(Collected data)

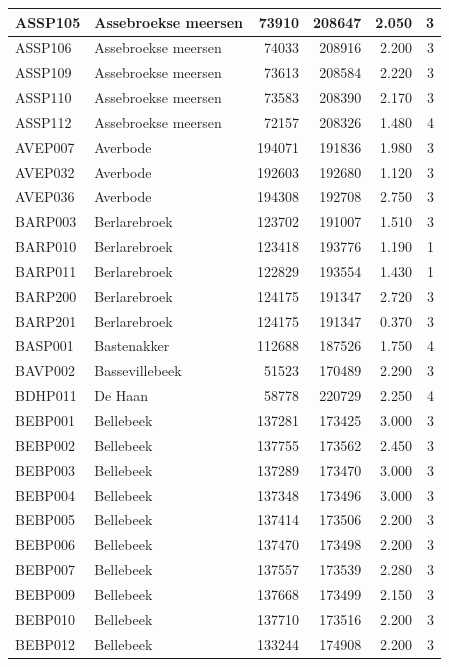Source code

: \documentclass[11pt,]{book}
\begin{document}
\begin{table}
\begin{tabular}[t]{l|l|r|r|r|r}
\hline
ASSP105 & Assebroekse meersen & 73910 & 208647 & 2.050 & 3\\
\hline
ASSP106 & Assebroekse meersen & 74033 & 208916 & 2.200 & 3\\
\hline
ASSP109 & Assebroekse meersen & 73613 & 208584 & 2.220 & 3\\
\hline
ASSP110 & Assebroekse meersen & 73583 & 208390 & 2.170 & 3\\
\hline
ASSP112 & Assebroekse meersen & 72157 & 208326 & 1.480 & 4\\
\hline
AVEP007 & Averbode & 194071 & 191836 & 1.980 & 3\\
\hline
AVEP032 & Averbode & 192603 & 192680 & 1.120 & 3\\
\hline
AVEP036 & Averbode & 194308 & 192708 & 2.750 & 3\\
\hline
BARP003 & Berlarebroek & 123702 & 191007 & 1.510 & 3\\
\hline
BARP010 & Berlarebroek & 123418 & 193776 & 1.190 & 1\\
\hline
BARP011 & Berlarebroek & 122829 & 193554 & 1.430 & 1\\
\hline
BARP200 & Berlarebroek & 124175 & 191347 & 2.720 & 3\\
\hline
BARP201 & Berlarebroek & 124175 & 191347 & 0.370 & 3\\
\hline
BASP001 & Bastenakker & 112688 & 187526 & 1.750 & 4\\
\hline
BAVP002 & Bassevillebeek & 51523 & 170489 & 2.290 & 3\\
\hline
BDHP011 & De Haan & 58778 & 220729 & 2.250 & 4\\
\hline
BEBP001 & Bellebeek & 137281 & 173425 & 3.000 & 3\\
\hline
BEBP002 & Bellebeek & 137755 & 173562 & 2.450 & 3\\
\hline
BEBP003 & Bellebeek & 137289 & 173470 & 3.000 & 3\\
\hline
BEBP004 & Bellebeek & 137348 & 173496 & 3.000 & 3\\
\hline
BEBP005 & Bellebeek & 137414 & 173506 & 2.200 & 3\\
\hline
BEBP006 & Bellebeek & 137470 & 173498 & 2.200 & 3\\
\hline
BEBP007 & Bellebeek & 137557 & 173539 & 2.280 & 3\\
\hline
BEBP009 & Bellebeek & 137668 & 173499 & 2.150 & 3\\
\hline
BEBP010 & Bellebeek & 137710 & 173516 & 2.200 & 3\\
\hline
BEBP012 & Bellebeek & 133244 & 174908 & 2.200 & 3\\

\end{tabular}
\end{table}
\end{document}
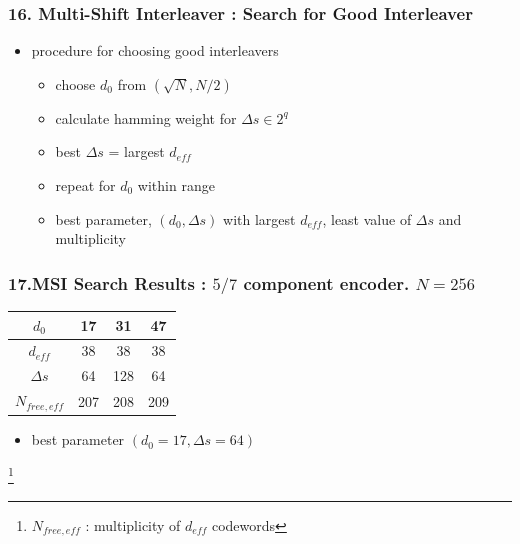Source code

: \documentclass{beamer}  %
\newcommand\blfootnote[1]{%
  \begingroup
  \renewcommand\thefootnote{}\footnote{#1}%
  \addtocounter{footnote}{-1}%
  \endgroup
}
\begin{document}
\begin{frame}
\frametitle{16. Multi-Shift Interleaver : Search for Good Interleaver}

\begin{itemize}


\item procedure for choosing good interleavers

\begin{itemize}
\setlength\itemsep{2em}
\item choose $d_0$ from $(\sqrt{N},N/2)$

\item calculate hamming weight for  $\Delta s \in 2^q$



\item best $\Delta s$ = largest $d_{eff}$



\item repeat for $d_0$ within range 

\item best parameter, $(d_0, \Delta s)$ with  largest $d_{eff}$, least value of $\Delta s$ and multiplicity
\end{itemize}



\end{itemize}

\end{frame}

\begin{frame}
\frametitle{17.MSI Search Results : $5/7$ component encoder. $N=256$}
\begin{table}[h!]
\centering
\begin{tabular}{||c |c |c |c||} 
 \hline
 $d_0$ & 17 & 31 & 47 \\ [0.5ex] 
 \hline\hline
  $d_{eff}$ & 38 & 38 & 38 \\ 
 \hline
 $\Delta s$ & 64 & 128 & 64 \\ 
  \hline
  $N_{free, eff}$ & 207 & 208 & 209 \\ [1ex] 
 \hline
\end{tabular}
\label{tab1}
\end{table}

\begin{itemize}
\item best parameter $(d_0=17,\Delta s = 64)$
\end{itemize}
\blfootnote{ $N_{free, eff}$ : multiplicity of $d_{eff} $ codewords}
\end{frame}
\end{document}
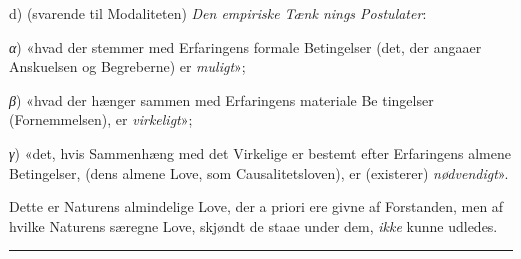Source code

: \documentclass[12pt,a4paper]{book}
\newcommand{\divrule}{\begin{center}\rule{2cm}{0.4pt}\end{center}}
\newcommand{\gk}[1]{\textit{#1}}
\begin{document}
d) (svarende til Modaliteten) \emph{Den empiriske Tænk\-%
nings Postulater}:

\gk{α}) «hvad der stemmer med Erfaringens formale Betingelser
(det, der angaaer Anskuelsen og Begreberne) er \emph{muligt}»;

\gk{β}) «hvad der hænger sammen med Erfaringens materiale Be\-%
tingelser (Fornemmelsen), er \emph{virkeligt}»;

\gk{γ}) «det, hvis Sammenhæng med det Virkelige er bestemt
efter Erfaringens almene Betingelser, (dens almene Love, som
Causalitetsloven), er (existerer) \emph{nødvendigt}».

Dette er Naturens almindelige Love, der a priori ere
givne af Forstanden, men af hvilke Naturens særegne Love,
skjøndt de staae under dem, \emph{ikke} kunne udledes.

\divrule
\end{document}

◆ Aim of the task ◆
Omit every picture, then write out the entries above exactly.

◆ Solved problem ◆
Source code

: \documentclass[11pt,]{book}
\begin{document}
\begin{table}
\begin{tabular}[t]{l|l|r|r|r|r}
\hline
ASSP105 & Assebroekse meersen & 73910 & 208647 & 2.050 & 3\\
\hline
ASSP106 & Assebroekse meersen & 74033 & 208916 & 2.200 & 3\\
\hline
ASSP109 & Assebroekse meersen & 73613 & 208584 & 2.220 & 3\\
\hline
ASSP110 & Assebroekse meersen & 73583 & 208390 & 2.170 & 3\\
\hline
ASSP112 & Assebroekse meersen & 72157 & 208326 & 1.480 & 4\\
\hline
AVEP007 & Averbode & 194071 & 191836 & 1.980 & 3\\
\hline
AVEP032 & Averbode & 192603 & 192680 & 1.120 & 3\\
\hline
AVEP036 & Averbode & 194308 & 192708 & 2.750 & 3\\
\hline
BARP003 & Berlarebroek & 123702 & 191007 & 1.510 & 3\\
\hline
BARP010 & Berlarebroek & 123418 & 193776 & 1.190 & 1\\
\hline
BARP011 & Berlarebroek & 122829 & 193554 & 1.430 & 1\\
\hline
BARP200 & Berlarebroek & 124175 & 191347 & 2.720 & 3\\
\hline
BARP201 & Berlarebroek & 124175 & 191347 & 0.370 & 3\\
\hline
BASP001 & Bastenakker & 112688 & 187526 & 1.750 & 4\\
\hline
BAVP002 & Bassevillebeek & 51523 & 170489 & 2.290 & 3\\
\hline
BDHP011 & De Haan & 58778 & 220729 & 2.250 & 4\\
\hline
BEBP001 & Bellebeek & 137281 & 173425 & 3.000 & 3\\
\hline
BEBP002 & Bellebeek & 137755 & 173562 & 2.450 & 3\\
\hline
BEBP003 & Bellebeek & 137289 & 173470 & 3.000 & 3\\
\hline
BEBP004 & Bellebeek & 137348 & 173496 & 3.000 & 3\\
\hline
BEBP005 & Bellebeek & 137414 & 173506 & 2.200 & 3\\
\hline
BEBP006 & Bellebeek & 137470 & 173498 & 2.200 & 3\\
\hline
BEBP007 & Bellebeek & 137557 & 173539 & 2.280 & 3\\
\hline
BEBP009 & Bellebeek & 137668 & 173499 & 2.150 & 3\\
\hline
BEBP010 & Bellebeek & 137710 & 173516 & 2.200 & 3\\
\hline
BEBP012 & Bellebeek & 133244 & 174908 & 2.200 & 3\\

\end{tabular}
\end{table}
\end{document}
Source code

: \documentclass{beamer}  %
\newcommand\blfootnote[1]{%
  \begingroup
  \renewcommand\thefootnote{}\footnote{#1}%
  \addtocounter{footnote}{-1}%
  \endgroup
}
\begin{document}
\begin{frame}
\frametitle{16. Multi-Shift Interleaver : Search for Good Interleaver}

\begin{itemize}


\item procedure for choosing good interleavers

\begin{itemize}
\setlength\itemsep{2em}
\item choose $d_0$ from $(\sqrt{N},N/2)$

\item calculate hamming weight for  $\Delta s \in 2^q$



\item best $\Delta s$ = largest $d_{eff}$



\item repeat for $d_0$ within range 

\item best parameter, $(d_0, \Delta s)$ with  largest $d_{eff}$, least value of $\Delta s$ and multiplicity
\end{itemize}



\end{itemize}

\end{frame}

\begin{frame}
\frametitle{17.MSI Search Results : $5/7$ component encoder. $N=256$}
\begin{table}[h!]
\centering
\begin{tabular}{||c |c |c |c||} 
 \hline
 $d_0$ & 17 & 31 & 47 \\ [0.5ex] 
 \hline\hline
  $d_{eff}$ & 38 & 38 & 38 \\ 
 \hline
 $\Delta s$ & 64 & 128 & 64 \\ 
  \hline
  $N_{free, eff}$ & 207 & 208 & 209 \\ [1ex] 
 \hline
\end{tabular}
\label{tab1}
\end{table}

\begin{itemize}
\item best parameter $(d_0=17,\Delta s = 64)$
\end{itemize}
\blfootnote{ $N_{free, eff}$ : multiplicity of $d_{eff} $ codewords}
\end{frame}
\end{document}
Source code

: \documentclass[12pt,a4paper]{book}
\newcommand{\divrule}{\begin{center}\rule{2cm}{0.4pt}\end{center}}
\newcommand{\gk}[1]{\textit{#1}}
\begin{document}
d) (svarende til Modaliteten) \emph{Den empiriske Tænk\-%
nings Postulater}:

\gk{α}) «hvad der stemmer med Erfaringens formale Betingelser
(det, der angaaer Anskuelsen og Begreberne) er \emph{muligt}»;

\gk{β}) «hvad der hænger sammen med Erfaringens materiale Be\-%
tingelser (Fornemmelsen), er \emph{virkeligt}»;

\gk{γ}) «det, hvis Sammenhæng med det Virkelige er bestemt
efter Erfaringens almene Betingelser, (dens almene Love, som
Causalitetsloven), er (existerer) \emph{nødvendigt}».

Dette er Naturens almindelige Love, der a priori ere
givne af Forstanden, men af hvilke Naturens særegne Love,
skjøndt de staae under dem, \emph{ikke} kunne udledes.

\divrule
\end{document}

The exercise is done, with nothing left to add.